An exact reprint of the data below is required, line for line.

_Entries supplied_
=-=-=

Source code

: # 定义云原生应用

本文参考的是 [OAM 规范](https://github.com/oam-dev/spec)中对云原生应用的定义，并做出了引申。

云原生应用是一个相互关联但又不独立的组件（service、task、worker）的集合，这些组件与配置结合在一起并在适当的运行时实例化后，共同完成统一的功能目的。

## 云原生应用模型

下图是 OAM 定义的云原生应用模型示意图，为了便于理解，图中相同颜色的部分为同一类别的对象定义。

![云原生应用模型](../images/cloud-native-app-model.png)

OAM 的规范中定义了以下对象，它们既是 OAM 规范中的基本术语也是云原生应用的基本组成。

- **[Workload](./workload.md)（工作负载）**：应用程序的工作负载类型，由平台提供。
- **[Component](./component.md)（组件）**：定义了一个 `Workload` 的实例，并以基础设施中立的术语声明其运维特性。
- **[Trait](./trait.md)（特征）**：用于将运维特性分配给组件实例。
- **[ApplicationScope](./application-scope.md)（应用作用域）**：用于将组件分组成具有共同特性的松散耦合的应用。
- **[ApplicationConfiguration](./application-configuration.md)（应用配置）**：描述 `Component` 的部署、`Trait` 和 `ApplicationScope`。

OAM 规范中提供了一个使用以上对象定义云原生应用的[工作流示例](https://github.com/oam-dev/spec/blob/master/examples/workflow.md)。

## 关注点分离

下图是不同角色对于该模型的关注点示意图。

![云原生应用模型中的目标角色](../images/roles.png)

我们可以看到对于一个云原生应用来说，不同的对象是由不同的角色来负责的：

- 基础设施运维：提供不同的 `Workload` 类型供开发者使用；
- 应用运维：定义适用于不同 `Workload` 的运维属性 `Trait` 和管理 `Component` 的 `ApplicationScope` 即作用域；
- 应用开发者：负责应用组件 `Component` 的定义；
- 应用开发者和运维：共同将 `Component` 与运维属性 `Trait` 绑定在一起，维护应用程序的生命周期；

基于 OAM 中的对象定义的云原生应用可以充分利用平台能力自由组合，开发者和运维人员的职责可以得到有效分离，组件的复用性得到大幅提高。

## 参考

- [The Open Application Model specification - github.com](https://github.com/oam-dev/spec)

=-=-=

_Task response_
Source code

: # 定义云原生应用

本文参考的是 [OAM 规范](https://github.com/oam-dev/spec)中对云原生应用的定义，并做出了引申。

云原生应用是一个相互关联但又不独立的组件（service、task、worker）的集合，这些组件与配置结合在一起并在适当的运行时实例化后，共同完成统一的功能目的。

## 云原生应用模型

下图是 OAM 定义的云原生应用模型示意图，为了便于理解，图中相同颜色的部分为同一类别的对象定义。

![云原生应用模型](../images/cloud-native-app-model.png)

OAM 的规范中定义了以下对象，它们既是 OAM 规范中的基本术语也是云原生应用的基本组成。

- **[Workload](./workload.md)（工作负载）**：应用程序的工作负载类型，由平台提供。
- **[Component](./component.md)（组件）**：定义了一个 `Workload` 的实例，并以基础设施中立的术语声明其运维特性。
- **[Trait](./trait.md)（特征）**：用于将运维特性分配给组件实例。
- **[ApplicationScope](./application-scope.md)（应用作用域）**：用于将组件分组成具有共同特性的松散耦合的应用。
- **[ApplicationConfiguration](./application-configuration.md)（应用配置）**：描述 `Component` 的部署、`Trait` 和 `ApplicationScope`。

OAM 规范中提供了一个使用以上对象定义云原生应用的[工作流示例](https://github.com/oam-dev/spec/blob/master/examples/workflow.md)。

## 关注点分离

下图是不同角色对于该模型的关注点示意图。

![云原生应用模型中的目标角色](../images/roles.png)

我们可以看到对于一个云原生应用来说，不同的对象是由不同的角色来负责的：

- 基础设施运维：提供不同的 `Workload` 类型供开发者使用；
- 应用运维：定义适用于不同 `Workload` 的运维属性 `Trait` 和管理 `Component` 的 `ApplicationScope` 即作用域；
- 应用开发者：负责应用组件 `Component` 的定义；
- 应用开发者和运维：共同将 `Component` 与运维属性 `Trait` 绑定在一起，维护应用程序的生命周期；

基于 OAM 中的对象定义的云原生应用可以充分利用平台能力自由组合，开发者和运维人员的职责可以得到有效分离，组件的复用性得到大幅提高。

## 参考

- [The Open Application Model specification - github.com](https://github.com/oam-dev/spec)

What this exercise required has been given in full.